**Exercise goal**
Every line of the records below that has the word "relationship" should be copied.

**Records for the task**
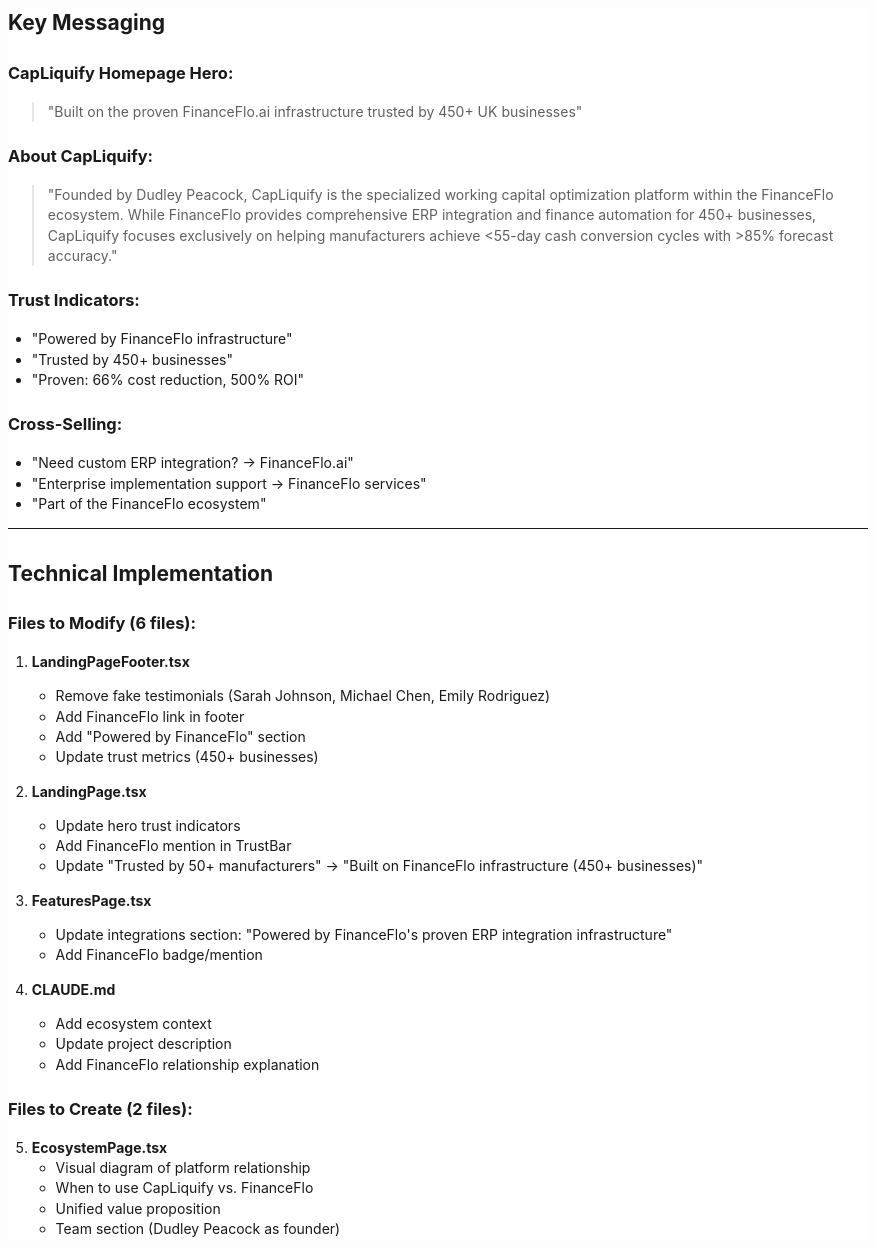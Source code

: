 
## Key Messaging

### CapLiquify Homepage Hero:
> "Built on the proven FinanceFlo.ai infrastructure trusted by 450+ UK businesses"

### About CapLiquify:
> "Founded by Dudley Peacock, CapLiquify is the specialized working capital optimization platform within the FinanceFlo ecosystem. While FinanceFlo provides comprehensive ERP integration and finance automation for 450+ businesses, CapLiquify focuses exclusively on helping manufacturers achieve <55-day cash conversion cycles with >85% forecast accuracy."

### Trust Indicators:
- "Powered by FinanceFlo infrastructure"
- "Trusted by 450+ businesses"
- "Proven: 66% cost reduction, 500% ROI"

### Cross-Selling:
- "Need custom ERP integration? → FinanceFlo.ai"
- "Enterprise implementation support → FinanceFlo services"
- "Part of the FinanceFlo ecosystem"

---

## Technical Implementation

### Files to Modify (6 files):
1. **LandingPageFooter.tsx**
   - Remove fake testimonials (Sarah Johnson, Michael Chen, Emily Rodriguez)
   - Add FinanceFlo link in footer
   - Add "Powered by FinanceFlo" section
   - Update trust metrics (450+ businesses)

2. **LandingPage.tsx**
   - Update hero trust indicators
   - Add FinanceFlo mention in TrustBar
   - Update "Trusted by 50+ manufacturers" → "Built on FinanceFlo infrastructure (450+ businesses)"

3. **FeaturesPage.tsx**
   - Update integrations section: "Powered by FinanceFlo's proven ERP integration infrastructure"
   - Add FinanceFlo badge/mention

4. **CLAUDE.md**
   - Add ecosystem context
   - Update project description
   - Add FinanceFlo relationship explanation

### Files to Create (2 files):
5. **EcosystemPage.tsx**
   - Visual diagram of platform relationship
   - When to use CapLiquify vs. FinanceFlo
   - Unified value proposition
   - Team section (Dudley Peacock as founder)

**Your solution**
   - Add FinanceFlo relationship explanation
   - Visual diagram of platform relationship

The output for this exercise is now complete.